Try it: Among the entries below, which lines include the string "Список"? Show each one.

Records for this task below:

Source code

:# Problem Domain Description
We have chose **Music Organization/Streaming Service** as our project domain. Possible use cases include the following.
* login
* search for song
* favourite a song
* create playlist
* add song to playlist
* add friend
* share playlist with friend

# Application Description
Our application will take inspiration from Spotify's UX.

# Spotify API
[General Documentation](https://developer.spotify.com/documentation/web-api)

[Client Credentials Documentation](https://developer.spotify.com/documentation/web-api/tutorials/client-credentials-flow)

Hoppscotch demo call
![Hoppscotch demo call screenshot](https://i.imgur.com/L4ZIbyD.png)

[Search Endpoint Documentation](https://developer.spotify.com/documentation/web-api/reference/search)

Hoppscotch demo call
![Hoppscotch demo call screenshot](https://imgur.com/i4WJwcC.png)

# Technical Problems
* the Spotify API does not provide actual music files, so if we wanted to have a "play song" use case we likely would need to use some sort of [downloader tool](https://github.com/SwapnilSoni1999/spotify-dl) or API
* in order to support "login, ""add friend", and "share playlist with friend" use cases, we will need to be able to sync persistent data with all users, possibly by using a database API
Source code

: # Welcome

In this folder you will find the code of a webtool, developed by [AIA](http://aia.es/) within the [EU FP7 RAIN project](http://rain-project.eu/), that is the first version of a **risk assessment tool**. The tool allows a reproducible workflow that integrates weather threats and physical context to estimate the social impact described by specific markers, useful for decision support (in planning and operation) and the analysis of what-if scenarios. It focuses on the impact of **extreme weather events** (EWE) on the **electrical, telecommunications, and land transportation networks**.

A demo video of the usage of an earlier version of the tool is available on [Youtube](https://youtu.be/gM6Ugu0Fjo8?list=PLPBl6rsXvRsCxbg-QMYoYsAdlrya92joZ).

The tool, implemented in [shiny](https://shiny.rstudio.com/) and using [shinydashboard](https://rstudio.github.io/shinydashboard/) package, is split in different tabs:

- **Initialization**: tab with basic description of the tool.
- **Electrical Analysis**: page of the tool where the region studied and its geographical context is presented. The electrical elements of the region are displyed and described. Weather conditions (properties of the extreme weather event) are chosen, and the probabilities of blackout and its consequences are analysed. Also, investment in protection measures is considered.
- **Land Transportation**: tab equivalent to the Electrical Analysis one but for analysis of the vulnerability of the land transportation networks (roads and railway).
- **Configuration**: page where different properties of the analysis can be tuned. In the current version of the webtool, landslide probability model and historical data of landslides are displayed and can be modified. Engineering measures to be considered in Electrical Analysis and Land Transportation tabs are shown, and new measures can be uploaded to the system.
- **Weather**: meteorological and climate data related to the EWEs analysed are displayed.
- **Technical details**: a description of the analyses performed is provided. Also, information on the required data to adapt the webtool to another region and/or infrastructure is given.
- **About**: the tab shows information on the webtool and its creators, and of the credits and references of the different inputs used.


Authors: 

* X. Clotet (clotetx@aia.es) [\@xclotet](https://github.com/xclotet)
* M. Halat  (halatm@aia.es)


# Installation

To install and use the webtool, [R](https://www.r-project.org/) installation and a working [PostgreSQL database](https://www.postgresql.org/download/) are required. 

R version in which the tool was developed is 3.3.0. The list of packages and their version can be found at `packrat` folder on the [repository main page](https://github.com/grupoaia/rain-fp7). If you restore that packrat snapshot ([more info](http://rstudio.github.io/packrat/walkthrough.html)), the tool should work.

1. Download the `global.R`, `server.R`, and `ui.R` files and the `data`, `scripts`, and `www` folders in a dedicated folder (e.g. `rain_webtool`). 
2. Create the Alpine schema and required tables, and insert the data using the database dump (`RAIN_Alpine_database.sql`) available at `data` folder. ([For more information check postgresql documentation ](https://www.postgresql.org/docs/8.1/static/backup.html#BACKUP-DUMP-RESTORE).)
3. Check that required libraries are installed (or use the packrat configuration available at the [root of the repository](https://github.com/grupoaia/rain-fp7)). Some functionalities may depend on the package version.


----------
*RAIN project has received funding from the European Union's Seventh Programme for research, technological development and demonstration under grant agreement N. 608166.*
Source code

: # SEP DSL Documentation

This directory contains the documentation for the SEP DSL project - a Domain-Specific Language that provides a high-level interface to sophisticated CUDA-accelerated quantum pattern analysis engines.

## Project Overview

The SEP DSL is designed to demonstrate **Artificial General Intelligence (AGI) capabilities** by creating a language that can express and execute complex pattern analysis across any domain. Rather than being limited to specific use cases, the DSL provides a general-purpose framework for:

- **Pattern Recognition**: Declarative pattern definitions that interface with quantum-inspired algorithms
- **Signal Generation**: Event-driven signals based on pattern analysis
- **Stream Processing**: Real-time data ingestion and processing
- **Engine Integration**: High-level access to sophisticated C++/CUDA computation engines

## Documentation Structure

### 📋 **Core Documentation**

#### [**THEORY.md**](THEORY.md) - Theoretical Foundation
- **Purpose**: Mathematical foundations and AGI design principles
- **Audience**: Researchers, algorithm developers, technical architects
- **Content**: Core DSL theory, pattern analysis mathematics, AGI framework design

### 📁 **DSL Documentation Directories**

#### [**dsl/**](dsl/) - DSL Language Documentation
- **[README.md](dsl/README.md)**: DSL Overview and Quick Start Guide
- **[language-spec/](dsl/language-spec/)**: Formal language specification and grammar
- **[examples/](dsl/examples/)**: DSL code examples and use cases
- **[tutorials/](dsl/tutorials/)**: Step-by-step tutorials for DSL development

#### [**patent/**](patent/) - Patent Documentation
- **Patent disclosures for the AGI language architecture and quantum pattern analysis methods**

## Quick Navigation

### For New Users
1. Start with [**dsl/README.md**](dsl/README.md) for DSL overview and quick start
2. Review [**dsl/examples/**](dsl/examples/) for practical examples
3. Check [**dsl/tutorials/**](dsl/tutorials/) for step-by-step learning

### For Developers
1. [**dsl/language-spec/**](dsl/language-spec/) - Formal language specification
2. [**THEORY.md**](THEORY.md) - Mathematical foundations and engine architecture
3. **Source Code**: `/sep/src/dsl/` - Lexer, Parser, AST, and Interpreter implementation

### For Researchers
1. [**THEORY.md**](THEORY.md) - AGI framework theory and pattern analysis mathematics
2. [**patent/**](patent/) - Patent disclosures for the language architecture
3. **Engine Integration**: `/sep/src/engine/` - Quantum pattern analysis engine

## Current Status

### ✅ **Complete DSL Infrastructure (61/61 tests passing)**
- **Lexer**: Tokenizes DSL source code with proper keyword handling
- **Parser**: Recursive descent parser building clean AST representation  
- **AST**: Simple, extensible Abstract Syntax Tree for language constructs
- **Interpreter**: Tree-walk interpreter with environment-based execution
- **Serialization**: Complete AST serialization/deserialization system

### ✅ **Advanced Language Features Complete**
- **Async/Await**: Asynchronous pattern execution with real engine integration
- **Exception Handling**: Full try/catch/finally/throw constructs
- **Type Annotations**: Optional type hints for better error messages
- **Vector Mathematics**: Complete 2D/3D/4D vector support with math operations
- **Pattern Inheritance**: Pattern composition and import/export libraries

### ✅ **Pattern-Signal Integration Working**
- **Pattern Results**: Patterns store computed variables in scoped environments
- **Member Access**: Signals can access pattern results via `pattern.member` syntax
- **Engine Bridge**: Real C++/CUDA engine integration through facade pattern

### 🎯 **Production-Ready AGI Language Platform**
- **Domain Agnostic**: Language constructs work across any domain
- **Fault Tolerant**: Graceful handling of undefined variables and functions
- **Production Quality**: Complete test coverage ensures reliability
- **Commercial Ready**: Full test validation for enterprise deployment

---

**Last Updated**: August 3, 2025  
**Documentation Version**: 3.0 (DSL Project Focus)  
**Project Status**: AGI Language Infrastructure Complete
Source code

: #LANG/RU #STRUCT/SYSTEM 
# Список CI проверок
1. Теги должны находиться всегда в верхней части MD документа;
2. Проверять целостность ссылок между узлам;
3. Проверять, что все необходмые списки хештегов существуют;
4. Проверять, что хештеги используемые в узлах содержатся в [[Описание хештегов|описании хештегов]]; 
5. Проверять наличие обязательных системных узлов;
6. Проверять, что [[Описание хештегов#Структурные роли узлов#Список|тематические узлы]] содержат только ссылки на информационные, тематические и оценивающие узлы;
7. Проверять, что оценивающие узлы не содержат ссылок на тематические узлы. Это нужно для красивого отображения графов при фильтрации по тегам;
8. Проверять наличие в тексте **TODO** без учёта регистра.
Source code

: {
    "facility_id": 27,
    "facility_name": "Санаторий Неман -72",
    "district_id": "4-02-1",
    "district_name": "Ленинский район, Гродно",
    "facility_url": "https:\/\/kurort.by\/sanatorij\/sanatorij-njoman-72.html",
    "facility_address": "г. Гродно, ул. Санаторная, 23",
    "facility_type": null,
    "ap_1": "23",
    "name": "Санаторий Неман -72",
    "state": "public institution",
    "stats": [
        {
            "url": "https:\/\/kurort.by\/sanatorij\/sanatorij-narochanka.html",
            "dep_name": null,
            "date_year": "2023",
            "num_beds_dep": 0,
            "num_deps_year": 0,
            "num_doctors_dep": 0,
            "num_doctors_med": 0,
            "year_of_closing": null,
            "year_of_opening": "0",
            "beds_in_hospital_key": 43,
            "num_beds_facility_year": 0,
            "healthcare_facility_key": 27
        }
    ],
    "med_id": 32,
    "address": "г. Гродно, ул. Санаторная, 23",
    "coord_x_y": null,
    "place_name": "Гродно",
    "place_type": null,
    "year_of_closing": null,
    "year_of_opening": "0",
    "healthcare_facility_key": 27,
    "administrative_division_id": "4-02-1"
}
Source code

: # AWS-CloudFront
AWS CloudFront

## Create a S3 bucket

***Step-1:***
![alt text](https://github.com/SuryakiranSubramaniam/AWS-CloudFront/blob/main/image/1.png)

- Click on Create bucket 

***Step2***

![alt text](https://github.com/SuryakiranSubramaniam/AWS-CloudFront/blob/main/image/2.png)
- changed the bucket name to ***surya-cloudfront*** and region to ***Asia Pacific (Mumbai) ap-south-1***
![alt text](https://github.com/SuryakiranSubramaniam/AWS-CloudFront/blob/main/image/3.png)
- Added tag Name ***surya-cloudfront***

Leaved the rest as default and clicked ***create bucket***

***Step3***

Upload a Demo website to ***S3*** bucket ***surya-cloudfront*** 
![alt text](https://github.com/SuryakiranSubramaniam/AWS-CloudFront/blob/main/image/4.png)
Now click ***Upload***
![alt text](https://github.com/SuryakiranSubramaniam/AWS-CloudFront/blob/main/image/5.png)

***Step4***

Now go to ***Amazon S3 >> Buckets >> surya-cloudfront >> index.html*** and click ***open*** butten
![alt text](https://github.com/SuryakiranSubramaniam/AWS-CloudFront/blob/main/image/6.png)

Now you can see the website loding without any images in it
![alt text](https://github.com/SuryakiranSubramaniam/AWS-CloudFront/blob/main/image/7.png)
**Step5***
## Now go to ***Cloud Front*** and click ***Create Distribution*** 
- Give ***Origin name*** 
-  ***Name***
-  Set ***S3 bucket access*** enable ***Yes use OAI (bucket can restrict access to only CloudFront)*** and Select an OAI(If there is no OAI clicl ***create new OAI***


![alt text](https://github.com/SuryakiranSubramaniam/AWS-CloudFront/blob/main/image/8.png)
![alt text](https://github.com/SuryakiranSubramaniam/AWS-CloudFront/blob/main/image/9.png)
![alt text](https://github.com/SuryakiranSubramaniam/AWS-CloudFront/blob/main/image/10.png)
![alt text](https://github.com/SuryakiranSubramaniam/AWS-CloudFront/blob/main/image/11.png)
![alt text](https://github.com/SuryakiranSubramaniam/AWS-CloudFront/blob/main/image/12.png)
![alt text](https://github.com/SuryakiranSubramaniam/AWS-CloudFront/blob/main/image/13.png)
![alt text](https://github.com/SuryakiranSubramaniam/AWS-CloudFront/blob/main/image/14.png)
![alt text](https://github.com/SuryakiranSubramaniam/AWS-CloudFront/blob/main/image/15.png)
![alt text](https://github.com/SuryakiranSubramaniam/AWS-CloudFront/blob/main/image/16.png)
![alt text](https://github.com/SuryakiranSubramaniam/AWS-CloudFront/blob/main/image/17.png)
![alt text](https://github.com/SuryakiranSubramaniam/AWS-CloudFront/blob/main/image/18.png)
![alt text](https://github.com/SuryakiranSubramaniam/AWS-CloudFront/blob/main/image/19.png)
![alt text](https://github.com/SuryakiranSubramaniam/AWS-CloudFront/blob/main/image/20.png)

End of Records for this task.

Solution:
# Список CI проверок
6. Проверять, что [[Описание хештегов#Структурные роли узлов#Список|тематические узлы]] содержат только ссылки на информационные, тематические и оценивающие узлы;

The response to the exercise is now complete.